Poem in your pocket day

Today is national poem in your pocket day as National Poetry Month winds down. I was at a poetry class last night, mostly being attended by public school teachers. One of the women who teaches fifth grade announced the poem-in-your-pocket idea and said one of her shyest students had approached the scariest custodian with her poem and read it to him. Several hours later, he approached the little girl and read her one too. I love that story. I love the idea of two poems connecting two people who typically wouldn't have reached out to each other.

A friend of mine, Dale, spends time each week memorizing a poem and then recites it to his mother, who's in her mid-90s, when he talks to her on the phone. She was an English teacher in her middle years and poetry is a deep bond between them.

I signed up for the poetry class (five 3-hour sessions) because I'd thoroughly enjoyed the teacher, Kim Stafford, during a workshop in January.
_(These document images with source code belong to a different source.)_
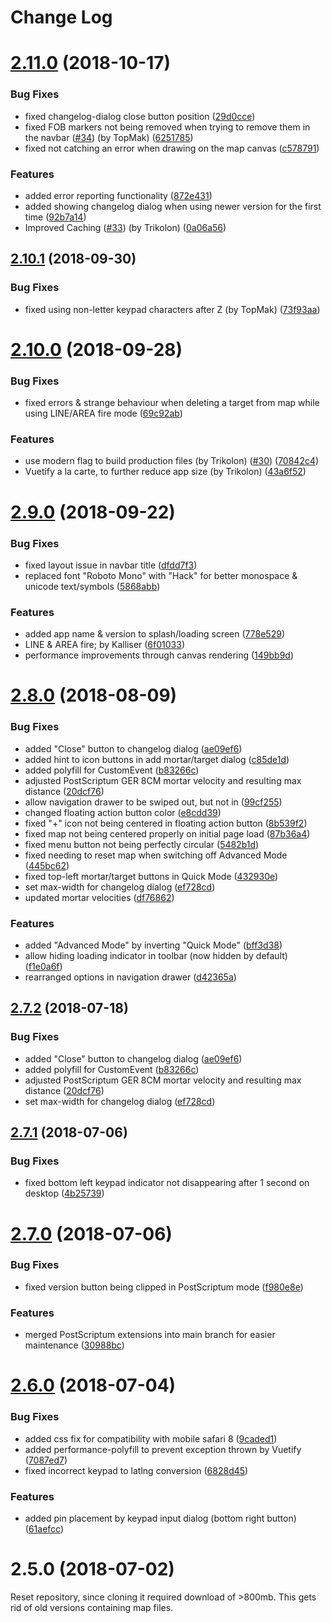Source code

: # Change Log

<a name="2.11.0"></a>
# [2.11.0](https://github.com/Endebert/squadmc/compare/v2.10.1...v2.11.0) (2018-10-17)


### Bug Fixes

* fixed changelog-dialog close button position ([29d0cce](https://github.com/Endebert/squadmc/commit/29d0cce))
* fixed FOB markers not being removed when trying to remove them in the navbar ([#34](https://github.com/Endebert/squadmc/issues/34)) (by TopMak) ([6251785](https://github.com/Endebert/squadmc/commit/6251785))
* fixed not catching an error when drawing on the map canvas ([c578791](https://github.com/Endebert/squadmc/commit/c578791))


### Features

* added error reporting functionality ([872e431](https://github.com/Endebert/squadmc/commit/872e431))
* added showing changelog dialog when using newer version for the first time ([92b7a14](https://github.com/Endebert/squadmc/commit/92b7a14))
* Improved Caching ([#33](https://github.com/Endebert/squadmc/issues/33)) (by Trikolon) ([0a06a56](https://github.com/Endebert/squadmc/commit/0a06a56))



<a name="2.10.1"></a>
## [2.10.1](https://github.com/Endebert/squadmc/compare/v2.10.0...v2.10.1) (2018-09-30)


### Bug Fixes

* fixed using non-letter keypad characters after Z (by TopMak) ([73f93aa](https://github.com/Endebert/squadmc/commit/73f93aa))



<a name="2.10.0"></a>
# [2.10.0](https://github.com/Endebert/squadmc/compare/v2.9.0...v2.10.0) (2018-09-28)


### Bug Fixes

* fixed errors & strange behaviour when deleting a target from map while using LINE/AREA fire mode ([69c92ab](https://github.com/Endebert/squadmc/commit/69c92ab))


### Features

* use modern flag to build production files (by Trikolon) ([#30](https://github.com/Endebert/squadmc/issues/30)) ([70842c4](https://github.com/Endebert/squadmc/commit/70842c4))
* Vuetify a la carte, to further reduce app size (by Trikolon) ([43a6f52](https://github.com/Endebert/squadmc/commit/43a6f52))



<a name="2.9.0"></a>
# [2.9.0](https://github.com/Endebert/squadmc/compare/v2.8.0...v2.9.0) (2018-09-22)


### Bug Fixes

* fixed layout issue in navbar title ([dfdd7f3](https://github.com/Endebert/squadmc/commit/dfdd7f3))
* replaced font "Roboto Mono" with "Hack" for better monospace & unicode text/symbols ([5868abb](https://github.com/Endebert/squadmc/commit/5868abb))


### Features

* added app name & version to splash/loading screen ([778e529](https://github.com/Endebert/squadmc/commit/778e529))
* LINE & AREA fire; by Kalliser ([6f01033](https://github.com/Endebert/squadmc/commit/6f01033))
* performance improvements through canvas rendering ([149bb9d](https://github.com/Endebert/squadmc/commit/149bb9d))



<a name="2.8.0"></a>
# [2.8.0](https://github.com/Endebert/squadmc/compare/v2.7.1...v2.8.0) (2018-08-09)


### Bug Fixes

* added "Close" button to changelog dialog ([ae09ef6](https://github.com/Endebert/squadmc/commit/ae09ef6))
* added hint to icon buttons in add mortar/target dialog ([c85de1d](https://github.com/Endebert/squadmc/commit/c85de1d))
* added polyfill for CustomEvent ([b83266c](https://github.com/Endebert/squadmc/commit/b83266c))
* adjusted PostScriptum GER 8CM mortar velocity and resulting max distance ([20dcf76](https://github.com/Endebert/squadmc/commit/20dcf76))
* allow navigation drawer to be swiped out, but not in ([99cf255](https://github.com/Endebert/squadmc/commit/99cf255))
* changed floating action button color ([e8cdd39](https://github.com/Endebert/squadmc/commit/e8cdd39))
* fixed "+" icon not being centered in floating action button ([8b539f2](https://github.com/Endebert/squadmc/commit/8b539f2))
* fixed map not being centered properly on initial page load ([87b36a4](https://github.com/Endebert/squadmc/commit/87b36a4))
* fixed menu button not being perfectly circular ([5482b1d](https://github.com/Endebert/squadmc/commit/5482b1d))
* fixed needing to reset map when switching off Advanced Mode ([445bc62](https://github.com/Endebert/squadmc/commit/445bc62))
* fixed top-left mortar/target buttons in Quick Mode ([432930e](https://github.com/Endebert/squadmc/commit/432930e))
* set max-width for changelog dialog ([ef728cd](https://github.com/Endebert/squadmc/commit/ef728cd))
* updated mortar velocities ([df76862](https://github.com/Endebert/squadmc/commit/df76862))


### Features

* added "Advanced Mode" by inverting "Quick Mode" ([bff3d38](https://github.com/Endebert/squadmc/commit/bff3d38))
* allow hiding loading indicator in toolbar (now hidden by default) ([f1e0a6f](https://github.com/Endebert/squadmc/commit/f1e0a6f))
* rearranged options in navigation drawer ([d42365a](https://github.com/Endebert/squadmc/commit/d42365a))



<a name="2.7.2"></a>
## [2.7.2](https://github.com/Endebert/squadmc/compare/v2.7.1...v2.7.2) (2018-07-18)


### Bug Fixes

* added "Close" button to changelog dialog ([ae09ef6](https://github.com/Endebert/squadmc/commit/ae09ef6))
* added polyfill for CustomEvent ([b83266c](https://github.com/Endebert/squadmc/commit/b83266c))
* adjusted PostScriptum GER 8CM mortar velocity and resulting max distance ([20dcf76](https://github.com/Endebert/squadmc/commit/20dcf76))
* set max-width for changelog dialog ([ef728cd](https://github.com/Endebert/squadmc/commit/ef728cd))



<a name="2.7.1"></a>
## [2.7.1](https://github.com/Endebert/squadmc/compare/v2.7.0...v2.7.1) (2018-07-06)


### Bug Fixes

* fixed bottom left keypad indicator not disappearing after 1 second on desktop ([4b25739](https://github.com/Endebert/squadmc/commit/4b25739))



<a name="2.7.0"></a>
# [2.7.0](https://github.com/Endebert/squadmc/compare/v2.6.0...v2.7.0) (2018-07-06)


### Bug Fixes

* fixed version button being clipped in PostScriptum mode ([f980e8e](https://github.com/Endebert/squadmc/commit/f980e8e))


### Features

* merged PostScriptum extensions into main branch for easier maintenance ([30988bc](https://github.com/Endebert/squadmc/commit/30988bc))



<a name="2.6.0"></a>
# [2.6.0](https://github.com/Endebert/squadmc/compare/v2.5.0...v2.6.0) (2018-07-04)


### Bug Fixes

* added css fix for compatibility with mobile safari 8 ([9caded1](https://github.com/Endebert/squadmc/commit/9caded1))
* added performance-polyfill to prevent exception thrown by Vuetify ([7087ed7](https://github.com/Endebert/squadmc/commit/7087ed7))
* fixed incorrect keypad to latlng conversion ([6828d45](https://github.com/Endebert/squadmc/commit/6828d45))


### Features

* added pin placement by keypad input dialog (bottom right button) ([61aefcc](https://github.com/Endebert/squadmc/commit/61aefcc))



<a name="2.5.0"></a>
# 2.5.0 (2018-07-02)
Reset repository, since cloning it required download of >800mb. This gets rid of old versions containing map files.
As we went around the room introducing ourselves, I could hear that most people were taking the class for credit and looking for ways to enliven their classrooms. When it came my turn to talk, I just said I was there for the fun of it. I wrote three poems last night and it was wonderful.

Here's the poem I put in my pocket today. I first knew it as lyrics to a Judy Collins Song in the early 70s.

William Butler Yeats, 1865-1939
I will arise and go now
And go to Innisfree
And a small cabin build there
Of clay and wattles made
Nine bean rows will I have there
A hive for the honey bee
And live alone in the bee-loud glade.

And I shall have some peace there
For peace comes dropping slow
Dropping from the veils of the morning
To where the cricket sings
There midnight's all a glimmer
And noon a purple glow
And evening full of the linnet's wings.

I will arise and go now
For always night and day
I hear lake water lapping
With low sounds by the shore
While I stand on the roadway
Or on the pavements gray
I hear it in the deep heart's core.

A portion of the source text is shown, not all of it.